The force of nature threw cold water on the campaign bickering just as President Barack Obama and Republican nominee Mitt Romney were charging into a final week of man-made rancor.
"It's sort of like Mother Nature is intervening and calling a timeout," said historian and presidential biographer Douglas Brinkley.
Obama can't afford to be caught taking his eyes off an unfolding crisis. Romney needs to avoid appearing callous about the lives lost and homes flooded; he's decided to go on with campaign events but dial down the politics.
Seven years after Hurricane Katrina, neither candidate wants to talk about the political implications of the storm that lurched up the East Coast and left millions without power.
But their campaigns have to think about it. All presidential teams sweat about the potential for an October surprise — a late-in-the race event or disclosure that can turn the race upside down. And there's never been one quite like this.
While Obama canceled his campaign appearances at least through Tuesday, Romney wavered. First the campaign said Romney would skip a Kettering, Ohio, rally Tuesday out of sympathy for the storm victims. Then he decided to do the event but recast it as a storm-relief effort, shorn of the usual campaign attacks.
The storm's political impact is still unknown. At the very least, the aftermath in New York City and elsewhere will dominate the news and distract a nation of voters during the crucial handful of days that remain before Nov. 6.
More concrete effects on Election Day are yet to be tallied: how many early voting days lost, how many voters who don't make it to the polls because of power outages, damaged homes or cleanup duties, whether any polling places or election equipment are damaged. Four states seen as pivotal to this election were hit — North Carolina, Virginia, Ohio and New Hampshire.
Though rapid-fire campaign ads continue apace, Brinkley, a Rice University professor, predicted that the presidential race's less-strident tone will continue over the next week, even after campaign schedules return to full strength.
"When the nation's largest city and even its capital are endangered, when so many people are in peril and face deprivation," Brinkley said Monday, "it's hard to get back to arguing over taxes."
For Obama, the federal response to the natural disaster could make or break his bid for a second term. Romney risks losing momentum in his push to move ahead in the few tight state races expected to decide the election.

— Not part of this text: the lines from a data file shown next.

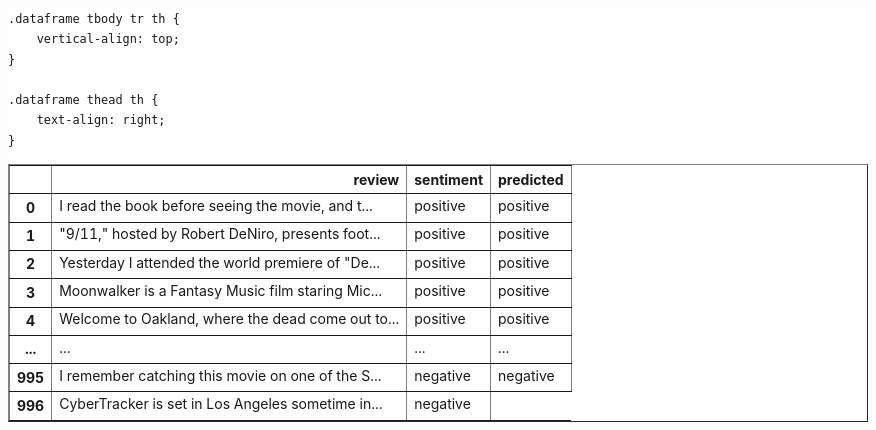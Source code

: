     .dataframe tbody tr th {
        vertical-align: top;
    }

    .dataframe thead th {
        text-align: right;
    }
</style>
<table border="1" class="dataframe">
  <thead>
    <tr style="text-align: right;">
      <th></th>
      <th>review</th>
      <th>sentiment</th>
      <th>predicted</th>
    </tr>
  </thead>
  <tbody>
    <tr>
      <th>0</th>
      <td>I read the book before seeing the movie, and t...</td>
      <td>positive</td>
      <td>positive</td>
    </tr>
    <tr>
      <th>1</th>
      <td>"9/11," hosted by Robert DeNiro, presents foot...</td>
      <td>positive</td>
      <td>positive</td>
    </tr>
    <tr>
      <th>2</th>
      <td>Yesterday I attended the world premiere of "De...</td>
      <td>positive</td>
      <td>positive</td>
    </tr>
    <tr>
      <th>3</th>
      <td>Moonwalker is a Fantasy Music film staring Mic...</td>
      <td>positive</td>
      <td>positive</td>
    </tr>
    <tr>
      <th>4</th>
      <td>Welcome to Oakland, where the dead come out to...</td>
      <td>positive</td>
      <td>positive</td>
    </tr>
    <tr>
      <th>...</th>
      <td>...</td>
      <td>...</td>
      <td>...</td>
    </tr>
    <tr>
      <th>995</th>
      <td>I remember catching this movie on one of the S...</td>
      <td>negative</td>
      <td>negative</td>
    </tr>
    <tr>
      <th>996</th>
      <td>CyberTracker is set in Los Angeles sometime in...</td>
      <td>negative</td>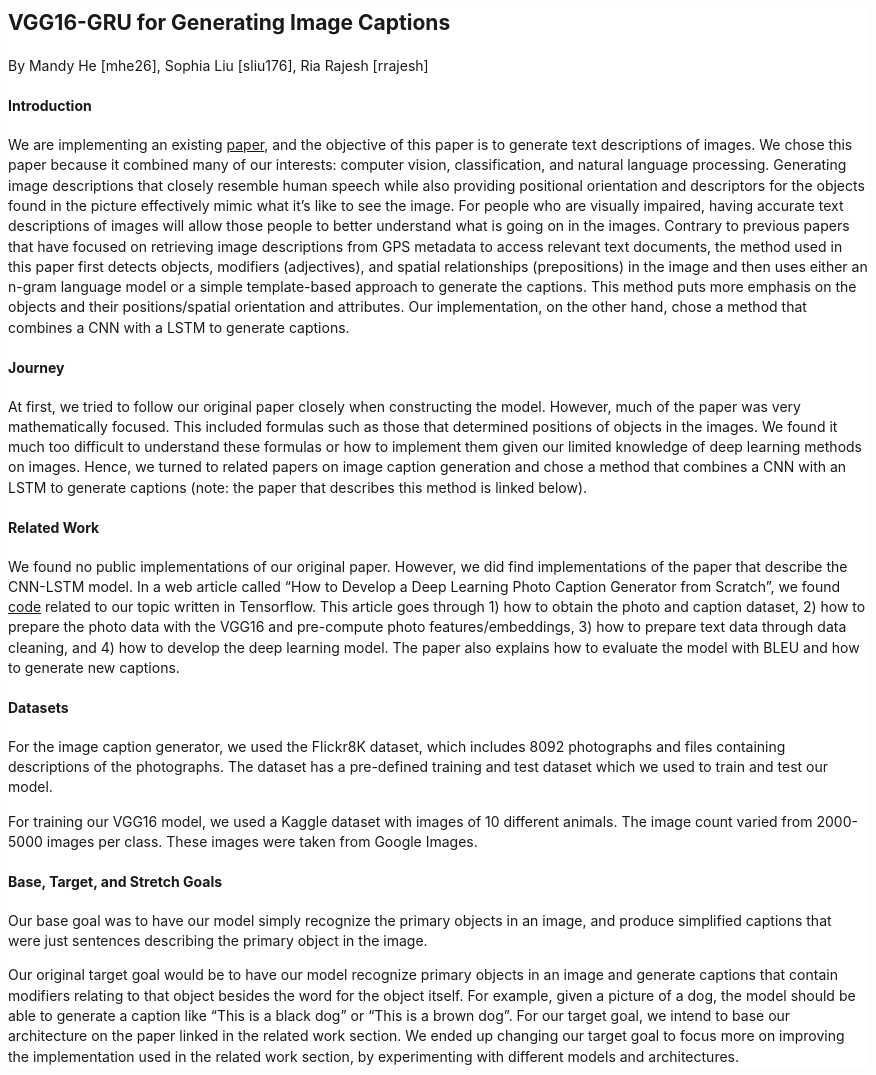 ## VGG16-GRU for Generating Image Captions 

By Mandy He [mhe26], Sophia Liu [sliu176], Ria Rajesh [rrajesh]

#### Introduction
We are implementing an existing [paper](http://tamaraberg.com/papers/generation_cvpr11.pdf), and the objective of this paper is to generate text descriptions of images. We chose this paper because it combined many of our interests: computer vision, classification, and natural language processing. Generating image descriptions that closely resemble human speech while also providing positional orientation and descriptors for the objects found in the picture effectively mimic what it’s like to see the image. For people who are visually impaired, having accurate text descriptions of images will allow those people to better understand what is going on in the images. Contrary to previous papers that have focused on retrieving image descriptions from GPS metadata to access relevant text documents, the method used in this paper first detects objects, modifiers (adjectives), and spatial relationships (prepositions) in the image and then uses either an n-gram language model or a simple template-based approach to generate the captions. This method puts more emphasis on the objects and their positions/spatial orientation and attributes. Our implementation, on the other hand, chose a method that combines a CNN with a LSTM to generate captions.

#### Journey
At first, we tried to follow our original paper closely when constructing the model. However, much of the paper was very mathematically focused. This included formulas such as those that determined positions of objects in the images. We found it much too difficult to understand these formulas or how to implement them given our limited knowledge of deep learning methods on images. Hence, we turned to related papers on image caption generation and chose a method that combines a CNN with an LSTM to generate captions (note: the paper that describes this method is linked below).

#### Related Work
We found no public implementations of our original paper. However, we did find implementations of the paper that describe the CNN-LSTM model. In a web article called “How to Develop a Deep Learning Photo Caption Generator from Scratch”, we found [code](https://machinelearningmastery.com/develop-a-deep-learning-caption-generation-model-in-python/) related to our topic written in Tensorflow. This article goes through 1) how to obtain the photo and caption dataset, 2) how to prepare the photo data with the VGG16 and pre-compute photo features/embeddings, 3) how to prepare text data through data cleaning, and 4) how to develop the deep learning model. The paper also explains how to evaluate the model with BLEU and how to generate new captions.

#### Datasets
For the image caption generator, we used the Flickr8K dataset, which includes 8092 photographs and files containing descriptions of the photographs. The dataset has a pre-defined training and test dataset which we used to train and test our model. 
  
For training our VGG16 model, we used a Kaggle dataset with images of 10 different animals. The image count varied from 2000-5000 images per class. These images were taken from Google Images.

#### Base, Target, and Stretch Goals
Our base goal was to have our model simply recognize the primary objects in an image, and produce simplified captions that were just sentences describing the primary object in the image. 

Our original target goal would be to have our model recognize primary objects in an image and generate captions that contain modifiers relating to that object besides the word for the object itself. For example, given a picture of a dog, the model should be able to generate a caption like “This is a black dog” or “This is a brown dog”. For our target goal, we intend to base our architecture on the paper linked in the related work section. We ended up changing our target goal to focus more on improving the implementation used in the related work section, by experimenting with different models and architectures.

"It stops the campaign more or less dead in its tracks," said Republican pollster and strategist Mike McKenna, who doesn't work for the Romney campaign. "A pause always helps the guys on defense. It helps the Obama guys catch their breath a little bit and think about what to do next."
McKenna says Romney shouldn't take much time off and should instead focus on key states outside the storm zone.
"If I were Romney, I'd be in Colorado and Michigan and Wisconsin," McKenna said. "Start off with a prayer for the people in New York and New Jersey, definitely do that, but don't stop attacking. Try to keep your momentum through this."
For Obama, missing a few days of active campaigning for vital presidential duties may be a good trade, politically speaking.